Only in a sober state you can be in the Training Lose fat and when you've done the last exercise, you need to immediately drink a complex shake to build muscle!"

Bro science? Fitness fairy tale? Or is there really something behind it. Let's take a closer look.

When is actually "before training"?

Before we get into the details of your supplies around your Training we should be aware of one thing: If you wake up in the morning and try to pack into your breakfast all the nutrients you'll need in training, you may already be too late. Our performance in the weight room and on the court is not determined by one meal. Your general eating habits are just as relevant as what you ate yesterday, of course. Your performance is determined more by the sum of your nutrition.

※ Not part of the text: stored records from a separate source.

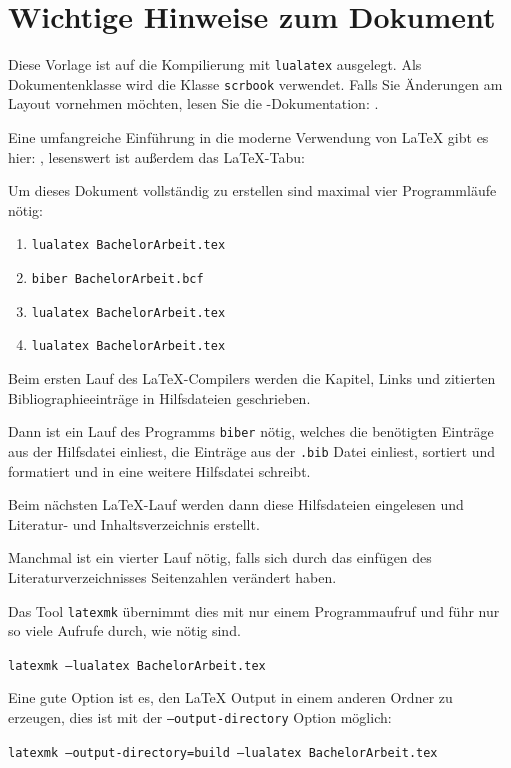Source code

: \section{Wichtige Hinweise zum Dokument}\label{make}

Diese Vorlage ist auf die Kompilierung mit \texttt{lualatex} ausgelegt. 
Als Dokumentenklasse  wird die \KOMAScript\-Klasse \texttt{scrbook} verwendet.
Falls Sie Änderungen am Layout vornehmen möchten, lesen Sie die \KOMAScript-Dokumentation: \cite{koma}.

Eine umfangreiche Einführung in die moderne Verwendung von \LaTeX{} gibt es hier: \cite{toolbox}, lesenswert ist außerdem das \LaTeX-Tabu: \cite{l2tabu}

Um dieses Dokument vollständig zu erstellen sind maximal vier Programmläufe nötig:
\begin{enumerate}[nosep]
    \item \texttt{lualatex BachelorArbeit.tex}
    \item \texttt{biber BachelorArbeit.bcf}
    \item \texttt{lualatex BachelorArbeit.tex}
    \item \texttt{lualatex BachelorArbeit.tex}
\end{enumerate}

Beim ersten Lauf des \LaTeX-Compilers werden die Kapitel, Links und zitierten Bibliographieeinträge in Hilfsdateien geschrieben.

Dann ist ein Lauf des Programms \texttt{biber} nötig, welches die benötigten Einträge aus der Hilfsdatei einliest, die Einträge aus der \texttt{.bib} Datei einliest, sortiert und formatiert und in eine weitere Hilfsdatei schreibt.

Beim nächsten \LaTeX-Lauf werden dann diese Hilfsdateien eingelesen und Literatur- und Inhaltsverzeichnis erstellt.

Manchmal ist ein vierter Lauf nötig, falls sich durch das einfügen des Literaturverzeichnisses Seitenzahlen verändert haben.

Das Tool \texttt{latexmk} übernimmt dies mit nur einem Programmaufruf und
führ nur so viele Aufrufe durch, wie nötig sind.

\texttt{latexmk --lualatex BachelorArbeit.tex}

Eine gute Option ist es, den \LaTeX{} Output in einem anderen 
Ordner zu erzeugen, dies ist mit der \texttt{--output-directory} Option möglich:

\texttt{latexmk --output-directory=build --lualatex BachelorArbeit.tex}


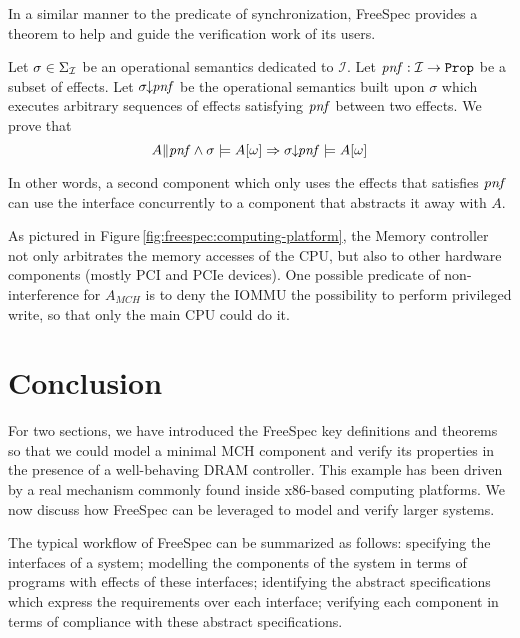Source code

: In a similar manner to the predicate of synchronization, FreeSpec provides a
theorem to help and guide the verification work of its users.

\begin{theorem}
  Let $\sigma \in \Sigma_{\mathcal{I}}$ be an operational semantics dedicated to
  $\mathcal{I}$. Let $\mathit{pnf} : \mathcal{I} \rightarrow \texttt{Prop}$ be a subset
  of effects. Let $\sigma\!\!\downarrow\!\!\mathit{pnf}$ be the operational
  semantics built upon $\sigma$ which executes arbitrary sequences of
  effects satisfying $\mathit{pnf}$ between two effects.  We prove
  that
  \[ A \| \mathit{pnf} \wedge \sigma \models A[\omega] \Rightarrow
    \sigma\!\!\downarrow\!\!\mathit{pnf} \models A[\omega]
  \]
\end{theorem}

In other words, a second component which only uses the effects that satisfies
$\mathit{pnf}$ can use the interface concurrently to a component that abstracts it
away with $A$.

\begin{example}
  As pictured in Figure\,\ref{fig:freespec:computing-platform}, the Memory
  controller not only arbitrates the memory accesses of the CPU, but also to
  other hardware components (mostly PCI and PCIe devices).
  One possible predicate of non-interference for $A_{MCH}$ is to deny the IOMMU
  the possibility to perform privileged write, so that only the main CPU could
  do it.
\end{example}

\section{Conclusion}
\label{sec:freespec:scale}

For two sections, we have introduced the FreeSpec key definitions and theorems
so that we could model a minimal MCH component and verify its properties in the
presence of a well-behaving DRAM controller.
%
This example has been driven by a real mechanism commonly found inside x86-based
computing platforms.
%
We now discuss how FreeSpec can be leveraged to model and verify larger systems.

The typical workflow of FreeSpec can be summarized as follows: specifying the
interfaces of a system; modelling the components of the system in terms of
programs with effects of these interfaces; identifying the abstract
specifications which express the requirements over each interface; verifying
each component in terms of compliance with these abstract specifications.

Furthermore, our body also needs a certain amount of time to digest the food in the gastrointestinal tract and to break down and incorporate all the nutrients. It takes several hours until the nutrients have been processed and are available to the body.

The stomach is usually finished with your meal after 3-5 hours and passes it on to the intestines. Fruit etc. goes faster, hard-to-digest and fatty foods sometimes take longer. In the individual passages of the intestine, the food mush then usually remains for several hours until the nutrients have been absorbed. With very hearty food, this can also take a little longer. Until the final elimination can take 24-120 hours, this is of course very individual and dependent on many factors.

Breakfast can be important, but please keep in mind that it takes more than the morning meal to get a strong workout.

Do I need to eat at all before the workout?

It all depends on the type of training you do and what your personal goal is!

Those who mainly do sports to reduce weight can in any case train in a fasted state. Of course, this would be out of the question for bodybuilders. He needs a regular supply of nutrients, so every gram and every repetition on the iron counts. And the same applies to professional footballers. In order to keep the energy level up to the last minute, high-quality food and nutritional supplements are needed on a regular basis.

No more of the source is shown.